Communications Minister Anika Wells is facing questions after it emerged she had charged taxpayers to fly her husband Finn McCarthy to the cricket and Formula One.
The splurge is the latest revelation in the unfolding saga, with Ms Wells' bills for various trips running into the hundreds of thousands of dollars.
Her Labor colleagues have defended the cash splash but the opposition has slammed the expenses as an "extravagance", with opposition Senate leader Michaelia Cash demanding an independent inquiry.
In 2022, Ms Wells charged taxpayers $1885 for return flights between Brisbane and Melbourne for her husband to join her for the Boxing Day Test against South Africa.
In 2024, she also reportedly claimed $1275 to fly her husband to Sydney for the prime minister's reception for the Australian and Pakistani cricket teams and $984 to fly him to Melbourne for a match at the MCG.
Ms Wells billed taxpayers another $888 to fly her husband from Brisbane to Melbourne to attend the 2024 Formula One Grand Prix.
The flights were all claimed under "family reunion" rules, which allow politicians to claim three business-class airfares a year for family members to join them while they are travelling on official business.
The latest claims follow a string of revelations about Ms Wells' travel, including that she charged taxpayers for a ritzy dinner in Paris, to fly her family to a NSW ski resort and to travel to Adelaide where she attended a friend's birthday party.
The government spent nearly $100,000 sending the communications minister and two staff to the United Nations in New York City to spruik Australia's upcoming social media ban.

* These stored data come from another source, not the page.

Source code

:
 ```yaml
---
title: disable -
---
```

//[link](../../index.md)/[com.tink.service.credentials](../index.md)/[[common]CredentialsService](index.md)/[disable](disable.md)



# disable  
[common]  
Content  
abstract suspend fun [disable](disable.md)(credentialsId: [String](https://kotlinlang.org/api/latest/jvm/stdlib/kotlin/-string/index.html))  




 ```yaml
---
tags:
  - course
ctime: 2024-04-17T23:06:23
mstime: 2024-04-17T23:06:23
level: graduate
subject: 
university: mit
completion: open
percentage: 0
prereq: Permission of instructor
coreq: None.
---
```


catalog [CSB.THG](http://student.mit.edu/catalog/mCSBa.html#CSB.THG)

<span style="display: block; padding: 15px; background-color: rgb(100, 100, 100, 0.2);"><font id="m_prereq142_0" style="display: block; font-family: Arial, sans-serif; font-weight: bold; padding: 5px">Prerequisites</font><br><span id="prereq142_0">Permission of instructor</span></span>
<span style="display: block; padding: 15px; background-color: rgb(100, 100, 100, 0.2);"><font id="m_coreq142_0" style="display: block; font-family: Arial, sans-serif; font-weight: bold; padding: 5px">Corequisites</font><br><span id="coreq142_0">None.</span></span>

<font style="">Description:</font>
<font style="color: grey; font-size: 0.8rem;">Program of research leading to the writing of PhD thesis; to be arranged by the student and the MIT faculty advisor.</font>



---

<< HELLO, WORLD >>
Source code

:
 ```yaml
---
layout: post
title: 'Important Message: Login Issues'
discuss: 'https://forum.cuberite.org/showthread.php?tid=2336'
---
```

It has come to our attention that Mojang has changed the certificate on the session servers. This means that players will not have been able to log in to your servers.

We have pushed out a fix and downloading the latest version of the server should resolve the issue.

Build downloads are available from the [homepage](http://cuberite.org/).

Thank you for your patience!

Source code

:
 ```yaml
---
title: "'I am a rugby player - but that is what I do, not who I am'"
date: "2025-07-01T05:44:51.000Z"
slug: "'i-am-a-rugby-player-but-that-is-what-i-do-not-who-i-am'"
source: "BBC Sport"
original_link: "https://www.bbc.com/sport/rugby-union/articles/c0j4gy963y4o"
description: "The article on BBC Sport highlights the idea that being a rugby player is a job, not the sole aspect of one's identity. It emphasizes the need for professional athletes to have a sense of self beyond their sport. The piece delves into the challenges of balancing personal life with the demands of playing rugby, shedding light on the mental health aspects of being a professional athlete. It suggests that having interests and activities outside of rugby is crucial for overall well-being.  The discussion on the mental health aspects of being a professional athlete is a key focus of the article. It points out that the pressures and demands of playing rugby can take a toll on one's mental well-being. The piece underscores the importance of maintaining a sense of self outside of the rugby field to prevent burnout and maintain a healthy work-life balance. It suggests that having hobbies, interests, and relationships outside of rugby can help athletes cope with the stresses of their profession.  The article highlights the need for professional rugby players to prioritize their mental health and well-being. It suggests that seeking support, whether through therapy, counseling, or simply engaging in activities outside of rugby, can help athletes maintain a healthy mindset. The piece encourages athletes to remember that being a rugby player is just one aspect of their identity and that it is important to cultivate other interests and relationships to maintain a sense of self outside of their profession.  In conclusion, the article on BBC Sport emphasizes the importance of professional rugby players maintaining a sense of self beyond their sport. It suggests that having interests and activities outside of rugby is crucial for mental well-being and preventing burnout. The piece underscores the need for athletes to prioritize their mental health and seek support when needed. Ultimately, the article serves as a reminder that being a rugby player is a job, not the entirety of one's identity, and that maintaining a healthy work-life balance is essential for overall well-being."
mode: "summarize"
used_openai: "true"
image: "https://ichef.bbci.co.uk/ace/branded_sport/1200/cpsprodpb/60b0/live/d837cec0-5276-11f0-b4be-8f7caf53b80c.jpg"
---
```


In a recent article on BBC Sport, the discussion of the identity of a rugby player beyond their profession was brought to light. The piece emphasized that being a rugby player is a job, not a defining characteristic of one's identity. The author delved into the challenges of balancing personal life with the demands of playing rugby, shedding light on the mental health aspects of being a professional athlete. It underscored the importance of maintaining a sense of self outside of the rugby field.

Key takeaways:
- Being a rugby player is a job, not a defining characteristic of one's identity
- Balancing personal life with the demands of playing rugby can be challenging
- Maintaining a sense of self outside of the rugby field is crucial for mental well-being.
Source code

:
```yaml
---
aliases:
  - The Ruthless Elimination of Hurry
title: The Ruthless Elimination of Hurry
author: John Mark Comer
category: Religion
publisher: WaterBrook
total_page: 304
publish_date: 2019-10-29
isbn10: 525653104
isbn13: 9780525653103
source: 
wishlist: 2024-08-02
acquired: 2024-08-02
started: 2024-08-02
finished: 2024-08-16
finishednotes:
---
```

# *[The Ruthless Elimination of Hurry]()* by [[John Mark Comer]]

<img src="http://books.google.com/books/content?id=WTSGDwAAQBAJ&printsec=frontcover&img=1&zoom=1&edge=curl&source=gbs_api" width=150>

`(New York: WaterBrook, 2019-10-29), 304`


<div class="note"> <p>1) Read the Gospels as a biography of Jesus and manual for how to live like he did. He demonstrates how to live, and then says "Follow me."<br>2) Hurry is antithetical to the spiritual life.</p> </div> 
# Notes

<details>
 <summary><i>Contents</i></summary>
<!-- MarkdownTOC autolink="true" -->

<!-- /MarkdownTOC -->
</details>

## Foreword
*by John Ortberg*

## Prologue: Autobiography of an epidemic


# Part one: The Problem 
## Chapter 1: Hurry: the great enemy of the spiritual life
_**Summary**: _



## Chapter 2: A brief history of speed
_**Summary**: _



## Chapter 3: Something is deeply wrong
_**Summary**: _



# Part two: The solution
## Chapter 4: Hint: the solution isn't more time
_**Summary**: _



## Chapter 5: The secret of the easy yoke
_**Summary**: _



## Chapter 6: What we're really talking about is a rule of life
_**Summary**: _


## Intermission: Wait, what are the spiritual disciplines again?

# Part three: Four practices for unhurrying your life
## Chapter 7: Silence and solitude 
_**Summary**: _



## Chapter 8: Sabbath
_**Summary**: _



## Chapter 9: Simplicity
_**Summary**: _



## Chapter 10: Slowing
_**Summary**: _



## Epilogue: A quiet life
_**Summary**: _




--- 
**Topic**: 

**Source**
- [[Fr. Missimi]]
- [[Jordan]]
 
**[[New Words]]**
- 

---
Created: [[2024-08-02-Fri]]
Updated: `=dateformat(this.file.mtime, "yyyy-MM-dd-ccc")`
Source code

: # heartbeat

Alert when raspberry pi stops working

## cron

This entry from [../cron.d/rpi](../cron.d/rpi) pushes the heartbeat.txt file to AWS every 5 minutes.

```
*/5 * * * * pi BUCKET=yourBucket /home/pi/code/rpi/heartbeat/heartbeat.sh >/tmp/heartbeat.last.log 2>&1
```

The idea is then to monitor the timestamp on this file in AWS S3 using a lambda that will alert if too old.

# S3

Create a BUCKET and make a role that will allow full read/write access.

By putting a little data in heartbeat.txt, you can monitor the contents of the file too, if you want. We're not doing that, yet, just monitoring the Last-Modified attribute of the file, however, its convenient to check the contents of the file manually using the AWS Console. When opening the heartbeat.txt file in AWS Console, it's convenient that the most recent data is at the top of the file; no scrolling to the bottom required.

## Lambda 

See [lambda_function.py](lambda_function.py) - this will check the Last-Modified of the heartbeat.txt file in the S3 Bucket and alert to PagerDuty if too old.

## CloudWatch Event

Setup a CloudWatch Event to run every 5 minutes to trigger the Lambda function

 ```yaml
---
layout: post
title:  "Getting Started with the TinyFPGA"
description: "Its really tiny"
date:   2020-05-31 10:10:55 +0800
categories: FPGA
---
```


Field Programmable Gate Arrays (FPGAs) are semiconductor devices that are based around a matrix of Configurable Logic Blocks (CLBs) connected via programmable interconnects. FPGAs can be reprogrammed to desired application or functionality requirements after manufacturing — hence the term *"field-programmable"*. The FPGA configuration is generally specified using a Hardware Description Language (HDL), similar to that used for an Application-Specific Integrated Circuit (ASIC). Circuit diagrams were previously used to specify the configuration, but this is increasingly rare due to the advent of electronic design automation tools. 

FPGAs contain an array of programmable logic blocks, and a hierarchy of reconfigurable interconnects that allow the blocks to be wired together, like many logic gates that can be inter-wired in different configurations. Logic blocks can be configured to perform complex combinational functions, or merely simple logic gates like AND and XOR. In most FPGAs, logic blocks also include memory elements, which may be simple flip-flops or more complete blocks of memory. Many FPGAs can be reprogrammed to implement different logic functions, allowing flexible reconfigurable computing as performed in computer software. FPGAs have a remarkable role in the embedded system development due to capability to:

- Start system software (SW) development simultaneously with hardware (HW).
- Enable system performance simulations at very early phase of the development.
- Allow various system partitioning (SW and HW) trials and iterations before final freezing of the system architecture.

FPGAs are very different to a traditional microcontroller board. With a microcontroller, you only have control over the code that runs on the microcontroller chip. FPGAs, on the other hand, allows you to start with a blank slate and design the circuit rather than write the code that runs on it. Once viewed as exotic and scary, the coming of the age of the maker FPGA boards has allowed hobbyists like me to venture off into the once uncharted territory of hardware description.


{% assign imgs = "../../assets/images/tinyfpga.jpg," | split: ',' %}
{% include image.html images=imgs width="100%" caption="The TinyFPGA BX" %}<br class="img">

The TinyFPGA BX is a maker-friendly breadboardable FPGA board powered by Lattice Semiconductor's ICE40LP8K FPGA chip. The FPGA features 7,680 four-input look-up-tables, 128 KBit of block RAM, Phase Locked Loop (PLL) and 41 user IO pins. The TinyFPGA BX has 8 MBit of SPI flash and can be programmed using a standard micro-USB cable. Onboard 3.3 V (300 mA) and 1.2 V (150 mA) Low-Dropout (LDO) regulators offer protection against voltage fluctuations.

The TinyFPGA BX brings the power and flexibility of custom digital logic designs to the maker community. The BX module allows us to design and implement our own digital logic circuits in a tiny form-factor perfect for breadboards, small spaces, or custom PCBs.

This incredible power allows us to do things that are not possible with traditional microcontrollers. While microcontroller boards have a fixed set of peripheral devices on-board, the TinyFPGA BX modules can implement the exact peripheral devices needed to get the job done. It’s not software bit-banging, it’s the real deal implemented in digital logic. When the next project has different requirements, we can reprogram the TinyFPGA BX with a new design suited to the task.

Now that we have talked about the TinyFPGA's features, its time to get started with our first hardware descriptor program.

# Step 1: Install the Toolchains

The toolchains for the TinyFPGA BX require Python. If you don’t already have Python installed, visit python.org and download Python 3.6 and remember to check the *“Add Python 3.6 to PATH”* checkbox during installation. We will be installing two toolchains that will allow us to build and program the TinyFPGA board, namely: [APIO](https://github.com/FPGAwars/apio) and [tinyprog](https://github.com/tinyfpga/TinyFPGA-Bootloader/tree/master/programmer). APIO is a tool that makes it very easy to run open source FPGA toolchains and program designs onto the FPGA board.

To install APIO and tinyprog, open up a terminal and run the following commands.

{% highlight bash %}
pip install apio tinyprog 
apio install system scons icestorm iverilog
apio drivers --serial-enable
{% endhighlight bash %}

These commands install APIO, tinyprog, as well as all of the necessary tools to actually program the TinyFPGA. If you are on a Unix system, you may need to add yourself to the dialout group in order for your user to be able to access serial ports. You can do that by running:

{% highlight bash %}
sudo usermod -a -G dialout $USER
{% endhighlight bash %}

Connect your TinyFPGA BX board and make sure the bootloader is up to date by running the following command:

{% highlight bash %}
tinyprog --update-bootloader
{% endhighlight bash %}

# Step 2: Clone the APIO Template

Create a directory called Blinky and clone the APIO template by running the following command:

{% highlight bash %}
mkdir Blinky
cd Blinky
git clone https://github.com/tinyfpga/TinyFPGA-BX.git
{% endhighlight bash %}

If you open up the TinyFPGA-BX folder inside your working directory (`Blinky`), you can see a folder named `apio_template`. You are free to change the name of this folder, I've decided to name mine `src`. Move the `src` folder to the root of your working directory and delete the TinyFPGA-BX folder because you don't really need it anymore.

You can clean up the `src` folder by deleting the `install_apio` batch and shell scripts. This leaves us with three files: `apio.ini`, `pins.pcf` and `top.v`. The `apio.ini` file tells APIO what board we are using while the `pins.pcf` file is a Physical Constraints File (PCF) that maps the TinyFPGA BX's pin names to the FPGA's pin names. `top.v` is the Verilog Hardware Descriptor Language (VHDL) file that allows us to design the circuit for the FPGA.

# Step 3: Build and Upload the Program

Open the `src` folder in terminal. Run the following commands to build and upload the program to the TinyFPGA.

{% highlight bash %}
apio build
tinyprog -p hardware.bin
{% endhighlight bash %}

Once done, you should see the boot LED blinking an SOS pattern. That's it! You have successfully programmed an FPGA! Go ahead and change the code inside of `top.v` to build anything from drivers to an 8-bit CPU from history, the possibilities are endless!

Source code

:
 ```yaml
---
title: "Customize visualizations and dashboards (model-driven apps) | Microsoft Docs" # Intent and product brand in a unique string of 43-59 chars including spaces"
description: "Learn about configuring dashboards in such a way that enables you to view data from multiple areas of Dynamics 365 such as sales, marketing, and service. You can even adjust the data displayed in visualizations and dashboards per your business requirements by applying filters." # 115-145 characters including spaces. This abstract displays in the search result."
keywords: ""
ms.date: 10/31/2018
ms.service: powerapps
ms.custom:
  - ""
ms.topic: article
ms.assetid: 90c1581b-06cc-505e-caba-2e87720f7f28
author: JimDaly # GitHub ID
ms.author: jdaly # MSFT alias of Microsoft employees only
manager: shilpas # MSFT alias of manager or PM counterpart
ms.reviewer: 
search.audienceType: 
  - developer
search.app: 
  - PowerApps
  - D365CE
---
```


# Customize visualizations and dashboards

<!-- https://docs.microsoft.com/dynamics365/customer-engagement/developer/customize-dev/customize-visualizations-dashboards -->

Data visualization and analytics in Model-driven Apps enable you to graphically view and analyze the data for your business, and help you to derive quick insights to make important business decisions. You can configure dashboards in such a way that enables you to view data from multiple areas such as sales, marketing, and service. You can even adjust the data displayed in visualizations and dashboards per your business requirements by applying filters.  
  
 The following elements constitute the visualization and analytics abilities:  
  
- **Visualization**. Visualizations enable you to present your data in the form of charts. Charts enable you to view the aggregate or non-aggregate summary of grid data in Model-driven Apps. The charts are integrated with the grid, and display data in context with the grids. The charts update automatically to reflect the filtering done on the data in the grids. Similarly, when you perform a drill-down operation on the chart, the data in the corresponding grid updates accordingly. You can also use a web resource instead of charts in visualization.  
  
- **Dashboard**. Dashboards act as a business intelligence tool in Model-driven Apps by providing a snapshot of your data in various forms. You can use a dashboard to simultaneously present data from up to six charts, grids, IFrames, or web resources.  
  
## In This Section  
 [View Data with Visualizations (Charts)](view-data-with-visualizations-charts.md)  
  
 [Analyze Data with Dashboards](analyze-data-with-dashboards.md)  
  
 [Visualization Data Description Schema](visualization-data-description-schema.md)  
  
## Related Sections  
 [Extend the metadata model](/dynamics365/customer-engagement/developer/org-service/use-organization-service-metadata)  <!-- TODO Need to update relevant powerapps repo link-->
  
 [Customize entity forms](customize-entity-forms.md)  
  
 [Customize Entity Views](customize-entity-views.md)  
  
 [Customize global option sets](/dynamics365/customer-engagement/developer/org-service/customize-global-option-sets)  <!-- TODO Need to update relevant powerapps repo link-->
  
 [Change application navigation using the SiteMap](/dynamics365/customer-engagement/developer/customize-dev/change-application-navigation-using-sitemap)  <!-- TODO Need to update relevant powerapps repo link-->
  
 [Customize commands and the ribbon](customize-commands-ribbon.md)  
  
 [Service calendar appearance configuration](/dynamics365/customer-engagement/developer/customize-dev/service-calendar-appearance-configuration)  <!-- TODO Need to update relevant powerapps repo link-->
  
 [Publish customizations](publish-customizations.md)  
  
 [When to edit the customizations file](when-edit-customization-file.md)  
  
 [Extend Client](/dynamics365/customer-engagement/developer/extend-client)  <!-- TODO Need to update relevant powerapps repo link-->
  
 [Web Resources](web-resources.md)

Treasurer Jim Chalmers backed his colleague when grilled over the spend.
"There are very good reasons why the rules around these sorts of things are made and enforced at arm's length from politicians by an independent body ... and that they're disclosed and made transparent in the usual ways," he told reporters in Canberra.
But it is the parliament that determines entitlements, not the Independent Parliamentary Expenses Authority which monitors and enforces the rules.
Under Labor's ministerial code of conduct, frontbenchers are reminded to be cautious with their use of taxpayer money.
"Such resources are not to be subject to wasteful or extravagant use, and due economy is to be observed at all times," it warns.
Opposition communications spokeswoman Melissa McIntosh said she would welcome a review of the guidelines.
"The prime minister himself should ... let the Australian people know whether his minister is acting within his expectations of a senior member of his team," she said.
Cabinet minister Amanda Rishworth conceded MPs needed to be "very, very careful" with their spending while people were struggling to make ends meet but said the travel was for work purposes.
"Minister Wells has extensively answered these questions and made it very clear that she followed the guidelines," she told Nine's Today Show.